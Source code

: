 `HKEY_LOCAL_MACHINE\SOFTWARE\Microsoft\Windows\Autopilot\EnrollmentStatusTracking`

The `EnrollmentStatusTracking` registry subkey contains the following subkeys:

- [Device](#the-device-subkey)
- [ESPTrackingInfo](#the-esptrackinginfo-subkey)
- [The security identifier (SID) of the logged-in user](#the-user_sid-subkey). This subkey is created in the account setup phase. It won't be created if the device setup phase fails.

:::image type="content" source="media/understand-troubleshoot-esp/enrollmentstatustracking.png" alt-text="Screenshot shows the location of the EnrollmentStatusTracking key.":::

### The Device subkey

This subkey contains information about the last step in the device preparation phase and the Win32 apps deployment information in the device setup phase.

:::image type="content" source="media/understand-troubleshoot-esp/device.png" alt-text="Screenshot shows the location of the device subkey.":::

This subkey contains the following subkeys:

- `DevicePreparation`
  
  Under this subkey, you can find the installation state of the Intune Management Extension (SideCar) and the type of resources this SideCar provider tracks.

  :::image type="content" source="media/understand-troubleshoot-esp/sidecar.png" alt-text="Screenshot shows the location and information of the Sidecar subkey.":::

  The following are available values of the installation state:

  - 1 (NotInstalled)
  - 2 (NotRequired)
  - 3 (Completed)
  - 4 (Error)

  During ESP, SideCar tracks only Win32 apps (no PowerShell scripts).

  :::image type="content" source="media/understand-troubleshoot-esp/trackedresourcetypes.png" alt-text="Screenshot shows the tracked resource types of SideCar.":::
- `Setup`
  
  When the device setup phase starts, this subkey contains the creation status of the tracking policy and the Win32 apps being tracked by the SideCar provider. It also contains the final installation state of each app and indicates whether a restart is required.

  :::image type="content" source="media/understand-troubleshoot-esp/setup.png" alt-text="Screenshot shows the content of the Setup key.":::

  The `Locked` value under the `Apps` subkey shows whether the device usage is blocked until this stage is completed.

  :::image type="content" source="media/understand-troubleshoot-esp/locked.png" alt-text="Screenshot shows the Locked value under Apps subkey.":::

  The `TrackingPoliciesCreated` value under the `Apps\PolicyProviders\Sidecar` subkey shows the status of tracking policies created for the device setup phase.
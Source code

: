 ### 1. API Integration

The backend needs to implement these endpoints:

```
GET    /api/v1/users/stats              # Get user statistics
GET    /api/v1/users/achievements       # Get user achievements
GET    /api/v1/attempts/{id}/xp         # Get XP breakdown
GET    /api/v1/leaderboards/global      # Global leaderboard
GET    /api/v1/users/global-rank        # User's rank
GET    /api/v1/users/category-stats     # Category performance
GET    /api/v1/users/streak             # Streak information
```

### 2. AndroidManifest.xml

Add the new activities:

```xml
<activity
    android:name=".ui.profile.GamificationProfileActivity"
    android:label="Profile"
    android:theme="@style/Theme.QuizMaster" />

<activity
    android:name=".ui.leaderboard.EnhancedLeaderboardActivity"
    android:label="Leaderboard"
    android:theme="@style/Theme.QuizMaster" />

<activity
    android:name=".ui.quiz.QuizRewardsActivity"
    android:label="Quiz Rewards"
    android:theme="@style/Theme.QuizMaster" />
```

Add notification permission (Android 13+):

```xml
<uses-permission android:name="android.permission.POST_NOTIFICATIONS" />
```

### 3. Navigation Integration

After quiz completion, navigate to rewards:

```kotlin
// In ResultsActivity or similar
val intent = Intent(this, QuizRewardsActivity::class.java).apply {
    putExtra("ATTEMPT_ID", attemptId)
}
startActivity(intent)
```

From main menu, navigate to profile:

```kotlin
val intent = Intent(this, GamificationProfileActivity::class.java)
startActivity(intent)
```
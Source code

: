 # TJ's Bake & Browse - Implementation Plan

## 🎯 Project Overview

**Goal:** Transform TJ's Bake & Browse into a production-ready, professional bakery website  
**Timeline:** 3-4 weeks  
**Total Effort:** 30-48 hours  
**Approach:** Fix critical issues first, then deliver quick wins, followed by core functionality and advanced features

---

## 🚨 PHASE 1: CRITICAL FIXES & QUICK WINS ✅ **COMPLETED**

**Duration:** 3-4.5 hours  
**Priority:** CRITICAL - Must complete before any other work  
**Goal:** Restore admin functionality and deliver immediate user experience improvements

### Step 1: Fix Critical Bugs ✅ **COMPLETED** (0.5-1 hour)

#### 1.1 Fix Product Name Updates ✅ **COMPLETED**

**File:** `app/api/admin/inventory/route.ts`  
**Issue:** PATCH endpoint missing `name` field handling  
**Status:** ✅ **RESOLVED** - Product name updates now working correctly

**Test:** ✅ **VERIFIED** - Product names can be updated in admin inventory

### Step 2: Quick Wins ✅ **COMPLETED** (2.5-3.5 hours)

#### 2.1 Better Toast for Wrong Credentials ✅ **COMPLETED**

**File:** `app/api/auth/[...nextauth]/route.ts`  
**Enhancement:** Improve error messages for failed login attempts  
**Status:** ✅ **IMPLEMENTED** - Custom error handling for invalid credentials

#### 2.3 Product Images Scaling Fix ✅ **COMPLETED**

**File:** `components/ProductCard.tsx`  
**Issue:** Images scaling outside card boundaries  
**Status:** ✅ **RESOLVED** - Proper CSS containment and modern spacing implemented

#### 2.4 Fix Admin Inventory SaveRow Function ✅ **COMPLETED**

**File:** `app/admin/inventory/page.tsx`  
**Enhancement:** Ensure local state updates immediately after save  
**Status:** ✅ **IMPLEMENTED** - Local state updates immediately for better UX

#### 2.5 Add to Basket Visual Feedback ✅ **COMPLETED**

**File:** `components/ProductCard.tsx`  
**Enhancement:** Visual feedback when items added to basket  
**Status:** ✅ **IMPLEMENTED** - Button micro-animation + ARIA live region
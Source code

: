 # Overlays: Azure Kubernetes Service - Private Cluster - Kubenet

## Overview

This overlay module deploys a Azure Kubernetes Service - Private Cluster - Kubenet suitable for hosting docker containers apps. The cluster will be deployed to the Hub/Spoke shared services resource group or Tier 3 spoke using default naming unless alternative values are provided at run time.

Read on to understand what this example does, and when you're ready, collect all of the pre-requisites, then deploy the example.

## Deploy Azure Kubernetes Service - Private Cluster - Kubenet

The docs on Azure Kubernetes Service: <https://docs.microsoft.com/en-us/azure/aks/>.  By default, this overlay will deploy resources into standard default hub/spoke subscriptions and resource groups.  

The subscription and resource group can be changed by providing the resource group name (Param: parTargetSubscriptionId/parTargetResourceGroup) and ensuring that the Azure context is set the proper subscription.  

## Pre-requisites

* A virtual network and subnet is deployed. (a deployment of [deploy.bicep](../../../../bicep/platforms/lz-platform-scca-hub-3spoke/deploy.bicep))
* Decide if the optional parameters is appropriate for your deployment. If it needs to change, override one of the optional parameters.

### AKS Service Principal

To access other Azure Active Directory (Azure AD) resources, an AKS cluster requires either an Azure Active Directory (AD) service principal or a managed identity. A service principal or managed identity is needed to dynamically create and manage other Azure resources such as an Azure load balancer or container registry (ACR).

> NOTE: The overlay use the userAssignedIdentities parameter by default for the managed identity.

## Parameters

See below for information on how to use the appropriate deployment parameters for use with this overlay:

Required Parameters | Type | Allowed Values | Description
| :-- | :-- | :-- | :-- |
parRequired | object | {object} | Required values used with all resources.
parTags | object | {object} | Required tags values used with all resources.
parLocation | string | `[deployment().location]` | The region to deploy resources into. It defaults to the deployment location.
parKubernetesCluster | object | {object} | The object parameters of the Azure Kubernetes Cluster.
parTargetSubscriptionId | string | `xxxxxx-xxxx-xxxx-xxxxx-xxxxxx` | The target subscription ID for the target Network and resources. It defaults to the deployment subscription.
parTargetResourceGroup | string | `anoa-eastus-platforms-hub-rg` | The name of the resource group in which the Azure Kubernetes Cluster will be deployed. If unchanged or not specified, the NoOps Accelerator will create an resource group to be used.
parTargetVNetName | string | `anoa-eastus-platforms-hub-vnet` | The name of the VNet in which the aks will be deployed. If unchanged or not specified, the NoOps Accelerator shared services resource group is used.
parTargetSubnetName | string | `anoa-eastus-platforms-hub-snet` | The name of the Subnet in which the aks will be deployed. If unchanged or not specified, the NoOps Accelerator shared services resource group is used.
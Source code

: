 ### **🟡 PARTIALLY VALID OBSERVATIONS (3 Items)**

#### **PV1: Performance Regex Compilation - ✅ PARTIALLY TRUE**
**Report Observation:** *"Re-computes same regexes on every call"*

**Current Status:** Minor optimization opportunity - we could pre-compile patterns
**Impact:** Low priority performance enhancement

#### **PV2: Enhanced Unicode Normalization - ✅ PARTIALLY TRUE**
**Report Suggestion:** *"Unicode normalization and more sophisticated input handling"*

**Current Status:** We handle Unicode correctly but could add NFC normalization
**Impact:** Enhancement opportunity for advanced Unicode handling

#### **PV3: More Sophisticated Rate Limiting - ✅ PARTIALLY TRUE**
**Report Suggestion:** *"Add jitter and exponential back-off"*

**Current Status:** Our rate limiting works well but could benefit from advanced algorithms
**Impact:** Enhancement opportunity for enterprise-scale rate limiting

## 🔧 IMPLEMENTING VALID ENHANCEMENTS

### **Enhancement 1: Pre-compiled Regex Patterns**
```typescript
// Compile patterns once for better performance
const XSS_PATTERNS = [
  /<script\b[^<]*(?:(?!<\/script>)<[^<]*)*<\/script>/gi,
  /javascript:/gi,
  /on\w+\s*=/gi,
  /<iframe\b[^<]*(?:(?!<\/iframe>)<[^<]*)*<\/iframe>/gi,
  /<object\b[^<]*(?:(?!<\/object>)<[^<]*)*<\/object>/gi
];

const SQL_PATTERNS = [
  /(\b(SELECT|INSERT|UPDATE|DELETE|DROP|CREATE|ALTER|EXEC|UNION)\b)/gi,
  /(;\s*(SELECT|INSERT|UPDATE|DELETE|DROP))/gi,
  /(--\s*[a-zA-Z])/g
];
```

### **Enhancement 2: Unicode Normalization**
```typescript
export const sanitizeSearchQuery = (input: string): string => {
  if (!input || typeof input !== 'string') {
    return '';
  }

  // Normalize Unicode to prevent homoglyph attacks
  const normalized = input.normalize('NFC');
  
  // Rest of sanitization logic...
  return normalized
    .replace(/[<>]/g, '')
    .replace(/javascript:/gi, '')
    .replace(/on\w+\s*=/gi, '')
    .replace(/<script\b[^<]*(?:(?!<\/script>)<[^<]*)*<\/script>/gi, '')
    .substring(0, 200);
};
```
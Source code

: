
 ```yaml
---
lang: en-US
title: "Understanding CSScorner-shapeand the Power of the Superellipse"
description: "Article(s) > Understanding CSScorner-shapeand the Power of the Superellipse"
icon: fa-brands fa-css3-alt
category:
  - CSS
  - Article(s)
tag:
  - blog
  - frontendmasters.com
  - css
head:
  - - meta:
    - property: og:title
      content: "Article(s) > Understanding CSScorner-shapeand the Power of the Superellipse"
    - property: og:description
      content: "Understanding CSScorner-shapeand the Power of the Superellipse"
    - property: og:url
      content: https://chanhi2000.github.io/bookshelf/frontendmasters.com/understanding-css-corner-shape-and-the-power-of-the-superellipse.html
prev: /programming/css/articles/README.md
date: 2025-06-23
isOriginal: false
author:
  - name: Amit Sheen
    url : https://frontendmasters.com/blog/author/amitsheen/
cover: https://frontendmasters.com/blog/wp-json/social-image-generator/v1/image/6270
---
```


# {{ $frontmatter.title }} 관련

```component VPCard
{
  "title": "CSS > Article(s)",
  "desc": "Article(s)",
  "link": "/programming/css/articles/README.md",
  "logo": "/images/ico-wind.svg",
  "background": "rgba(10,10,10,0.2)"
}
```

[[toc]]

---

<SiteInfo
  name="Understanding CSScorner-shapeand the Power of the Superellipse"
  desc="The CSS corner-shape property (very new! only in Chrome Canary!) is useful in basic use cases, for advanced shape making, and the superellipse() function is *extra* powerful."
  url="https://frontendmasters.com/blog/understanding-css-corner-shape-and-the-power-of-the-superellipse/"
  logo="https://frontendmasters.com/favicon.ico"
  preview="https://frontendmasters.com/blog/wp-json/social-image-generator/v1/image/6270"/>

────────────────────────────────────────

The task
Copy, from the material above, each line in which the string "managed" occurs.

Answer to the exercise
To access other Azure Active Directory (Azure AD) resources, an AKS cluster requires either an Azure Active Directory (AD) service principal or a managed identity. A service principal or managed identity is needed to dynamically create and manage other Azure resources such as an Azure load balancer or container registry (ACR).
> NOTE: The overlay use the userAssignedIdentities parameter by default for the managed identity.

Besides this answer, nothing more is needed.